• **Provided information**
————

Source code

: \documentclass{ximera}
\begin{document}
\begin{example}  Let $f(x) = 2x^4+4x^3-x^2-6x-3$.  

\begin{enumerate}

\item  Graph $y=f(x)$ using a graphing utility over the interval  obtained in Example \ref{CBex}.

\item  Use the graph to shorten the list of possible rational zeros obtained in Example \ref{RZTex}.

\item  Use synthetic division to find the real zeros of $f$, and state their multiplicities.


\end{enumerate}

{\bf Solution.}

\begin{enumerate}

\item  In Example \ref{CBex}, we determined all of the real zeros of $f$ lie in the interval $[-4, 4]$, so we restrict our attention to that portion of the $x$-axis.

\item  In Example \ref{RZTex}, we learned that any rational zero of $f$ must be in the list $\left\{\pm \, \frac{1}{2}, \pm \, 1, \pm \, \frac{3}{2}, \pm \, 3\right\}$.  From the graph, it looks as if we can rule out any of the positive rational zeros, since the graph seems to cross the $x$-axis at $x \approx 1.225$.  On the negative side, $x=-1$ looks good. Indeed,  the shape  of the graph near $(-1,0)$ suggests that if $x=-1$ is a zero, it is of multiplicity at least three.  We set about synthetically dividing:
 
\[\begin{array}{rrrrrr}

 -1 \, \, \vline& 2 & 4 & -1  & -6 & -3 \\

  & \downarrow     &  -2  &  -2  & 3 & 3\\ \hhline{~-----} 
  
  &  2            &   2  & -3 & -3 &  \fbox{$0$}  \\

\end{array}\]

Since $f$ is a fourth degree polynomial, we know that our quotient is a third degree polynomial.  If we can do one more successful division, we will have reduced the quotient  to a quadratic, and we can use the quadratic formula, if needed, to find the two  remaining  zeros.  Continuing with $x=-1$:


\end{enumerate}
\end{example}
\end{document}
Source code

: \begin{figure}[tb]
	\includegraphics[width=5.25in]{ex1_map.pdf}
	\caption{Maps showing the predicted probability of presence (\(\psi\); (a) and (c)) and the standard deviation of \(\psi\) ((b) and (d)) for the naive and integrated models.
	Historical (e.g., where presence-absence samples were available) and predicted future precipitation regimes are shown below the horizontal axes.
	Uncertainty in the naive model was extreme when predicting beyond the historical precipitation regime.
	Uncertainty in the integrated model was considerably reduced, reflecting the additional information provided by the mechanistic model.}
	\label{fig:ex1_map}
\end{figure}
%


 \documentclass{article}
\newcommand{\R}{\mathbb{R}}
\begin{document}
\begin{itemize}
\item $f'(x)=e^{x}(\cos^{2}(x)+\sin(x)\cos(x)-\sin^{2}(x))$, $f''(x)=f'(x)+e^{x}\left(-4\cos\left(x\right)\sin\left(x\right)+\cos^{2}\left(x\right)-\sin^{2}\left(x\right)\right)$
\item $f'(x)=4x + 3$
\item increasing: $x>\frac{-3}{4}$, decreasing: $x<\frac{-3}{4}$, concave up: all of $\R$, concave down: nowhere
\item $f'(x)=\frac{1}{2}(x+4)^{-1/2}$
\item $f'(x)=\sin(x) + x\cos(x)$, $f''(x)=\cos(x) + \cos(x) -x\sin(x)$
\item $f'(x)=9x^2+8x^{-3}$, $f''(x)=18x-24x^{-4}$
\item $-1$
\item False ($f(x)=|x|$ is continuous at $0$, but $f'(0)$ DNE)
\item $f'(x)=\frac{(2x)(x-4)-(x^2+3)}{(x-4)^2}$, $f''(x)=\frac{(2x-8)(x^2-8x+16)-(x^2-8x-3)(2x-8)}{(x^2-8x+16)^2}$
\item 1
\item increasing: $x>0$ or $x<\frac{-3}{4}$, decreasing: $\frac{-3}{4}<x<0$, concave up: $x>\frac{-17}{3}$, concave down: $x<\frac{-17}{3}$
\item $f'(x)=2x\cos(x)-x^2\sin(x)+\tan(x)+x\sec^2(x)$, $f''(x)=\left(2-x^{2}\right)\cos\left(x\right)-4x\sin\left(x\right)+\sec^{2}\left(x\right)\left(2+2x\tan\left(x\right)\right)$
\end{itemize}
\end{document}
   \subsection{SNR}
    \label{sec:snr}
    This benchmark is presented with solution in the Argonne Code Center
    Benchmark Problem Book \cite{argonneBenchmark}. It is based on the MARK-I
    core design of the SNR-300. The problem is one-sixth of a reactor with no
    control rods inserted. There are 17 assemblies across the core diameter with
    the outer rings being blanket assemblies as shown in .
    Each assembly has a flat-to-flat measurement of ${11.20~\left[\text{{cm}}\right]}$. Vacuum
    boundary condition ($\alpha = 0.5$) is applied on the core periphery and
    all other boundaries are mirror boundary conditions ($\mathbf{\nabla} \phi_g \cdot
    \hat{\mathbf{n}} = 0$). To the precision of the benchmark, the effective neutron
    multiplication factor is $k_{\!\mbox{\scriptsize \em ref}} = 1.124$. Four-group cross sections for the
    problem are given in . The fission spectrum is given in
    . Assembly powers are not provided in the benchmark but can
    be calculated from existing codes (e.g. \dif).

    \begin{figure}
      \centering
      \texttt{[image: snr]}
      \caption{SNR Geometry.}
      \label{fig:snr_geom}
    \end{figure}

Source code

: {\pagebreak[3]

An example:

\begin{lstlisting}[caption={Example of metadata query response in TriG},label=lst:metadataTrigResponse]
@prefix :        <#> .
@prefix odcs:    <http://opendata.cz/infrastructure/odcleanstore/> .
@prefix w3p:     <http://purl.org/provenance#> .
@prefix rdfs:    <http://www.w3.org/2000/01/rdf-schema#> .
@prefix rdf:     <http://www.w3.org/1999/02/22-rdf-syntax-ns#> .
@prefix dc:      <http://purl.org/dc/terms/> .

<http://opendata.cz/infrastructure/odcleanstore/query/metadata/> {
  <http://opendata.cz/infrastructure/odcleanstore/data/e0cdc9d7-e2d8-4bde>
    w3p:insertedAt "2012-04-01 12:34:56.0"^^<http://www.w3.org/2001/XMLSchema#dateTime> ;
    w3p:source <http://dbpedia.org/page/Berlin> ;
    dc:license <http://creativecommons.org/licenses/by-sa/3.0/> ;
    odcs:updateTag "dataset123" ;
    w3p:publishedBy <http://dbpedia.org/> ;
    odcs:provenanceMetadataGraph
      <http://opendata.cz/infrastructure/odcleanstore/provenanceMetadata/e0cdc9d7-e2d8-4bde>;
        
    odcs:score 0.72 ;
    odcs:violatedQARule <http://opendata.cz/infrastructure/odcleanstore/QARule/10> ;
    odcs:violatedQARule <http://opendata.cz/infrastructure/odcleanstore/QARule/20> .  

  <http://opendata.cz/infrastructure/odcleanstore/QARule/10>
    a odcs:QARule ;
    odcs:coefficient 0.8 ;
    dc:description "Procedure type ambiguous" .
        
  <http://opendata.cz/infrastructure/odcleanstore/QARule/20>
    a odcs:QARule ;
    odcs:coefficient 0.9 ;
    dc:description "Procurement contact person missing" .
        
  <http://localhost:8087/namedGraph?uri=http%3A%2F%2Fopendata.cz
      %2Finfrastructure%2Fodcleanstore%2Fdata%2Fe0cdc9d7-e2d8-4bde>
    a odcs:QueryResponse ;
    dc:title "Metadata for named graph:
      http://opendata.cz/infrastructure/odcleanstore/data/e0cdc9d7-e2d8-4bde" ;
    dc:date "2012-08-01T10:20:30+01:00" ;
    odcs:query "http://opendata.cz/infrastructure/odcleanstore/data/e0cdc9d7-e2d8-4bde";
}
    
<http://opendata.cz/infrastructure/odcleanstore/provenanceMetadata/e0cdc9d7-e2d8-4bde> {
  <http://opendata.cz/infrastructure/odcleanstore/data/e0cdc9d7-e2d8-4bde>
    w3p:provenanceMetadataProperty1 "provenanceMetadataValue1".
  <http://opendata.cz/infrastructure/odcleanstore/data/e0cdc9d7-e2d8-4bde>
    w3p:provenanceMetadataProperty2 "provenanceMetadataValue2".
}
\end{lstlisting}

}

————

• **Task to carry out**
Every line with the string "integrated" in the material should be returned.

• **Response**
	\caption{Maps showing the predicted probability of presence (\(\psi\); (a) and (c)) and the standard deviation of \(\psi\) ((b) and (d)) for the naive and integrated models.
	Uncertainty in the integrated model was considerably reduced, reflecting the additional information provided by the mechanistic model.}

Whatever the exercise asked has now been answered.